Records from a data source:
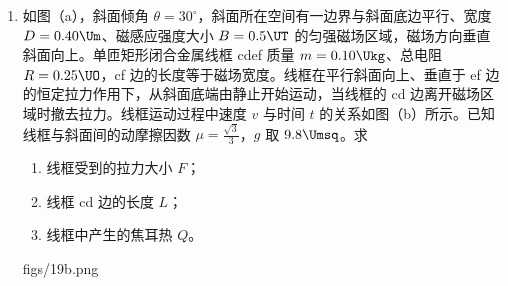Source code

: \documentclass[\gkver]{gaokaozhenti}
\begin{document}
\begin{enumerate}
{（2）设挡光片宽度为 $d$，挡光时间为 $\Delta t$，则小车经过光电门时的速度 $v = \frac{d}{\Delta t}$。小车从静止开始做匀加速直线运动，设释放时小车与光电门的距离为 $L$，由 $v^{2} = 2aL$ 得

$a = \frac{d^{2}}{2L(\Delta t)^{2}}$

所以还需要测量挡光片的宽度和光电门到小车的距离。

（3）钩码随小车一起做加速运动，加速度向下，由牛顿第二定律 $mg - T = ma$ 可知，细线的拉力 $T$ 小于钩码的重力 $mg$。

（4）滑轮位置偏低时，细线对小车的拉力斜向下，拉力沿轨道方向的分力小于拉力；拉力垂直轨道向下的分力还使小车对轨道的压力增大、受到的摩擦力增大。所以小车沿轨道方向的合力减小，加速度减小，$a_{1} > a_{2}$，选 B。
}

\item
如图（a），斜面倾角 $\theta = 30^{\circ}$，斜面所在空间有一边界与斜面底边平行、宽度 $D = 0.40 \Um$、磁感应强度大小 $B = 0.5 \UT$ 的匀强磁场区域，磁场方向垂直斜面向上。单匝矩形闭合金属线框 cdef 质量 $m = 0.10 \Ukg$、总电阻 $R = 0.25 \UO$，cf 边的长度等于磁场宽度。线框在平行斜面向上、垂直于 ef 边的恒定拉力作用下，从斜面底端由静止开始运动，当线框的 cd 边离开磁场区域时撤去拉力。线框运动过程中速度 $v$ 与时间 $t$ 的关系如图（b）所示。已知线框与斜面间的动摩擦因数 $\mu = \frac{\sqrt{3}}{3}$，$g$ 取 $9.8 \Umsq$。求
\begin{enumerate}
	\item
	线框受到的拉力大小 $F$；
	\item
	线框 cd 边的长度 $L$；
	\item
	线框中产生的焦耳热 $Q$。
\end{enumerate}
{figs/19b.png}
\end{enumerate}
\end{document}
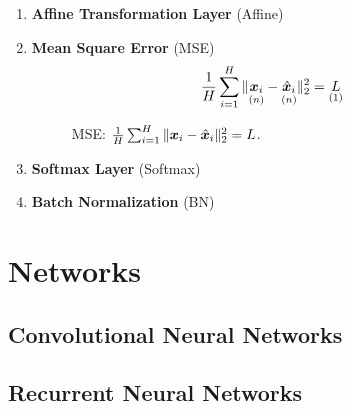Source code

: \documentclass[9pt,twocolumn,times]{article}
\begin{document}
\begin{enumerate}[leftmargin=*]
\item \textbf{Affine Transformation Layer} (Affine)

\item \textbf{Mean Square Error} (MSE)
\begin{equation}
	\frac{1}{H} \sum_{i=1}^H
	\|\underset{(n)}{{\bm{x}}_i} - \underset{(n)}{\hat{{\bm{x}}}_i} \|_2^2
	= \underset{(1)}{L} 
\end{equation}
\begin{figure}[h]
	\centering
	\resizebox{0.618\columnwidth}{!}{%
		
	}
	\caption{MSE: $\frac{1}{H} \sum_{i=1}^H \|{\bm{x}}_i - \hat{{\bm{x}}}_i\|_2^2 = L$.}
\end{figure}

\item \textbf{Softmax Layer} (Softmax)

\item \textbf{Batch Normalization} (BN)
\end{enumerate}

\section{Networks}

\subsection{Convolutional Neural Networks}

\subsection{Recurrent Neural Networks}
\end{document}
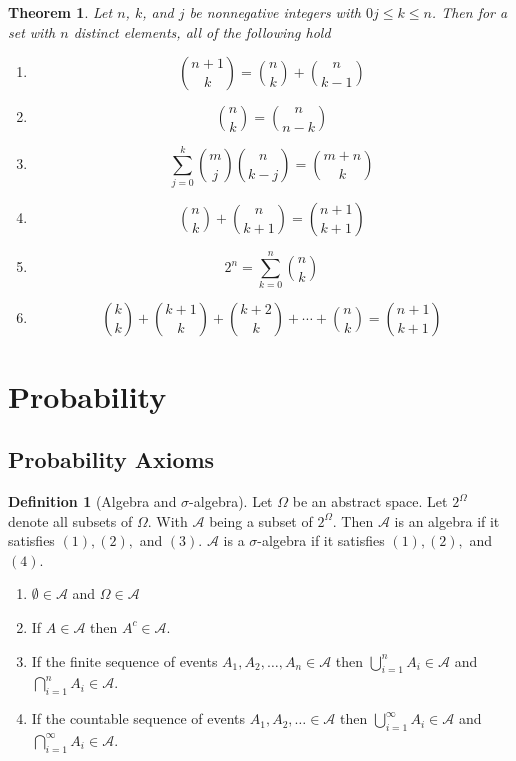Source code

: \documentclass{article}
\newtheorem{theorem}{Theorem}[section]
\theoremstyle{definition}
\newtheorem{definition}{Definition}[section]
\theoremstyle{remark}
\begin{document}
\begin{theorem}
Let $n$, $k$, and $j$ be nonnegative integers with $0j\leq k \leq n$. 
Then for a set with $n$ distinct elements, all of the following hold
\begin{enumerate}
\item \[\binom{n+1}{k} = \binom{n}{k} + \binom{n}{k-1}\]
\item \[\binom{n}{k} = \binom{n}{n-k}\]
\item \[\sum^k_{j=0}{\binom{m}{j}\binom{n}{k-j}} = \binom{m+n}{k}\]
\item \[\binom{n}{k} + \binom{n}{k+1} = \binom{n+1}{k+1}\]
\item \[2^n = \sum^n_{k=0}{\binom{n}{k}}\]
\item \[\binom{k}{k}+ \binom{k+1}{k} + \binom{k+2}{k} + \cdots +\binom{n}{k} = \binom{n+1}{k+1}   \]
\end{enumerate}
\end{theorem}




\section{Probability}
\subsection{Probability Axioms}
\begin{definition}[Algebra and $\sigma$-algebra]\label{def:sigma algebra}
Let $\Omega$ be an abstract space. Let $2^{\Omega}$ denote all subsets of $\Omega$. With $\mathcal{A}$ being a subset of $2^\Omega$. Then $\mathcal{A}$ is an algebra if it satisfies $(1),(2),$ and $(3)$. $\mathcal{A}$ is a $\sigma$-algebra if it satisfies $(1), (2),$ and $(4)$.
\begin{enumerate}
\item $\emptyset \in \mathcal{A}$ and $\Omega \in \mathcal{A}$
\item If $ A \in \mathcal{A}$ then $A^c \in \mathcal{A}$.
\item If the finite sequence of events $A_1, A_2, \dots ,A_n \in \mathcal{A}$ then $\bigcup^n_{i=1}{A_i} \in \mathcal{A}$ and $\bigcap^n_{i=1}{A_i} \in \mathcal{A}$.
\item If the countable sequence of events $A_1, A_2, \dots \in \mathcal{A}$ then $\bigcup^\infty_{i=1}{A_i} \in \mathcal{A}$ and $ \bigcap^\infty_{i=1}{A_i} \in \mathcal{A}    $. 
\end{enumerate}

\end{definition}
\end{document}
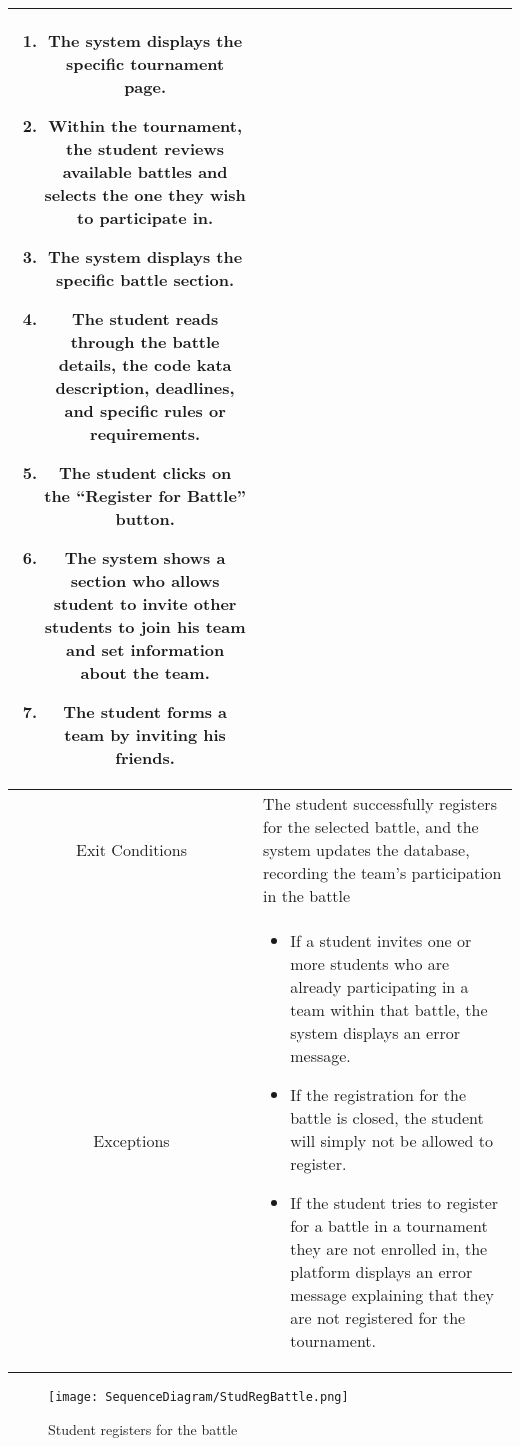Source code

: \begin{longtable}{|c| p{10cm}|}
\begin{enumerate}
                                \item The system displays the specific tournament page.
                                \item Within the tournament, the student reviews available battles and selects the one they wish to participate in.
                                \item  The system displays the specific battle section.
                                \item The student reads through the battle details, the code kata description, deadlines, and specific rules or requirements. 
                                \item The student clicks on the “Register for Battle” button.
                                \item The system shows a section who allows student to invite other students to join his team and set information about the team.
                                \item  The student forms a team by inviting his friends.
                            \end{enumerate} \\
        \hline
            Exit Conditions &
                                     The student successfully registers for the selected battle, and the system updates the database, recording the team’s participation in the battle
                               \\
        \hline
            Exceptions & 
            \begin{itemize}
                \item If a student invites one or more students who are already participating in a team within that battle, the system displays an error message.
                \item If the registration for the battle is closed, the student will simply not be allowed to register.
                \item If the student tries to register for a battle in a tournament they are not enrolled in, the platform displays an error message explaining that they are not registered for the tournament.
                
            \end{itemize}\\
        \hline
    \end{longtable}
    \begin{figure}[H]
  \texttt{[image: SequenceDiagram/StudRegBattle.png]} 
  \caption{Student registers for the battle}
  \label{fig:immagine}
\end{figure}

Activity:
Write out the data above exactly as it appears, but without any image.

Worked solution:
Source code

: \documentclass[\gkver]{gaokaozhenti}
\begin{document}
\begin{enumerate}
{（2）设挡光片宽度为 $d$，挡光时间为 $\Delta t$，则小车经过光电门时的速度 $v = \frac{d}{\Delta t}$。小车从静止开始做匀加速直线运动，设释放时小车与光电门的距离为 $L$，由 $v^{2} = 2aL$ 得

$a = \frac{d^{2}}{2L(\Delta t)^{2}}$

所以还需要测量挡光片的宽度和光电门到小车的距离。

（3）钩码随小车一起做加速运动，加速度向下，由牛顿第二定律 $mg - T = ma$ 可知，细线的拉力 $T$ 小于钩码的重力 $mg$。

（4）滑轮位置偏低时，细线对小车的拉力斜向下，拉力沿轨道方向的分力小于拉力；拉力垂直轨道向下的分力还使小车对轨道的压力增大、受到的摩擦力增大。所以小车沿轨道方向的合力减小，加速度减小，$a_{1} > a_{2}$，选 B。
}

\item
如图（a），斜面倾角 $\theta = 30^{\circ}$，斜面所在空间有一边界与斜面底边平行、宽度 $D = 0.40 \Um$、磁感应强度大小 $B = 0.5 \UT$ 的匀强磁场区域，磁场方向垂直斜面向上。单匝矩形闭合金属线框 cdef 质量 $m = 0.10 \Ukg$、总电阻 $R = 0.25 \UO$，cf 边的长度等于磁场宽度。线框在平行斜面向上、垂直于 ef 边的恒定拉力作用下，从斜面底端由静止开始运动，当线框的 cd 边离开磁场区域时撤去拉力。线框运动过程中速度 $v$ 与时间 $t$ 的关系如图（b）所示。已知线框与斜面间的动摩擦因数 $\mu = \frac{\sqrt{3}}{3}$，$g$ 取 $9.8 \Umsq$。求
\begin{enumerate}
	\item
	线框受到的拉力大小 $F$；
	\item
	线框 cd 边的长度 $L$；
	\item
	线框中产生的焦耳热 $Q$。
\end{enumerate}
{figs/19b.png}
\end{enumerate}
\end{document}
Source code

: \documentclass[9pt,twocolumn,times]{article}
\begin{document}
\begin{enumerate}[leftmargin=*]
\item \textbf{Affine Transformation Layer} (Affine)

\item \textbf{Mean Square Error} (MSE)
\begin{equation}
	\frac{1}{H} \sum_{i=1}^H
	\|\underset{(n)}{{\bm{x}}_i} - \underset{(n)}{\hat{{\bm{x}}}_i} \|_2^2
	= \underset{(1)}{L} 
\end{equation}
\begin{figure}[h]
	\centering
	\resizebox{0.618\columnwidth}{!}{%
		
	}
	\caption{MSE: $\frac{1}{H} \sum_{i=1}^H \|{\bm{x}}_i - \hat{{\bm{x}}}_i\|_2^2 = L$.}
\end{figure}

\item \textbf{Softmax Layer} (Softmax)

\item \textbf{Batch Normalization} (BN)
\end{enumerate}

\section{Networks}

\subsection{Convolutional Neural Networks}

\subsection{Recurrent Neural Networks}
\end{document}
Source code

: \documentclass{article}
\newtheorem{theorem}{Theorem}[section]
\theoremstyle{definition}
\newtheorem{definition}{Definition}[section]
\theoremstyle{remark}
\begin{document}
\begin{theorem}
Let $n$, $k$, and $j$ be nonnegative integers with $0j\leq k \leq n$. 
Then for a set with $n$ distinct elements, all of the following hold
\begin{enumerate}
\item \[\binom{n+1}{k} = \binom{n}{k} + \binom{n}{k-1}\]
\item \[\binom{n}{k} = \binom{n}{n-k}\]
\item \[\sum^k_{j=0}{\binom{m}{j}\binom{n}{k-j}} = \binom{m+n}{k}\]
\item \[\binom{n}{k} + \binom{n}{k+1} = \binom{n+1}{k+1}\]
\item \[2^n = \sum^n_{k=0}{\binom{n}{k}}\]
\item \[\binom{k}{k}+ \binom{k+1}{k} + \binom{k+2}{k} + \cdots +\binom{n}{k} = \binom{n+1}{k+1}   \]
\end{enumerate}
\end{theorem}




\section{Probability}
\subsection{Probability Axioms}
\begin{definition}[Algebra and $\sigma$-algebra]\label{def:sigma algebra}
Let $\Omega$ be an abstract space. Let $2^{\Omega}$ denote all subsets of $\Omega$. With $\mathcal{A}$ being a subset of $2^\Omega$. Then $\mathcal{A}$ is an algebra if it satisfies $(1),(2),$ and $(3)$. $\mathcal{A}$ is a $\sigma$-algebra if it satisfies $(1), (2),$ and $(4)$.
\begin{enumerate}
\item $\emptyset \in \mathcal{A}$ and $\Omega \in \mathcal{A}$
\item If $ A \in \mathcal{A}$ then $A^c \in \mathcal{A}$.
\item If the finite sequence of events $A_1, A_2, \dots ,A_n \in \mathcal{A}$ then $\bigcup^n_{i=1}{A_i} \in \mathcal{A}$ and $\bigcap^n_{i=1}{A_i} \in \mathcal{A}$.
\item If the countable sequence of events $A_1, A_2, \dots \in \mathcal{A}$ then $\bigcup^\infty_{i=1}{A_i} \in \mathcal{A}$ and $ \bigcap^\infty_{i=1}{A_i} \in \mathcal{A}    $. 
\end{enumerate}

\end{definition}
\end{document}
Source code

: \begin{longtable}{|c| p{10cm}|}
\begin{enumerate}
                                \item The system displays the specific tournament page.
                                \item Within the tournament, the student reviews available battles and selects the one they wish to participate in.
                                \item  The system displays the specific battle section.
                                \item The student reads through the battle details, the code kata description, deadlines, and specific rules or requirements. 
                                \item The student clicks on the “Register for Battle” button.
                                \item The system shows a section who allows student to invite other students to join his team and set information about the team.
                                \item  The student forms a team by inviting his friends.
                            \end{enumerate} \\
        \hline
            Exit Conditions &
                                     The student successfully registers for the selected battle, and the system updates the database, recording the team’s participation in the battle
                               \\
        \hline
            Exceptions & 
            \begin{itemize}
                \item If a student invites one or more students who are already participating in a team within that battle, the system displays an error message.
                \item If the registration for the battle is closed, the student will simply not be allowed to register.
                \item If the student tries to register for a battle in a tournament they are not enrolled in, the platform displays an error message explaining that they are not registered for the tournament.
                
            \end{itemize}\\
        \hline
    \end{longtable}
    \begin{figure}[H]
  \texttt{[image: SequenceDiagram/StudRegBattle.png]} 
  \caption{Student registers for the battle}
  \label{fig:immagine}
\end{figure}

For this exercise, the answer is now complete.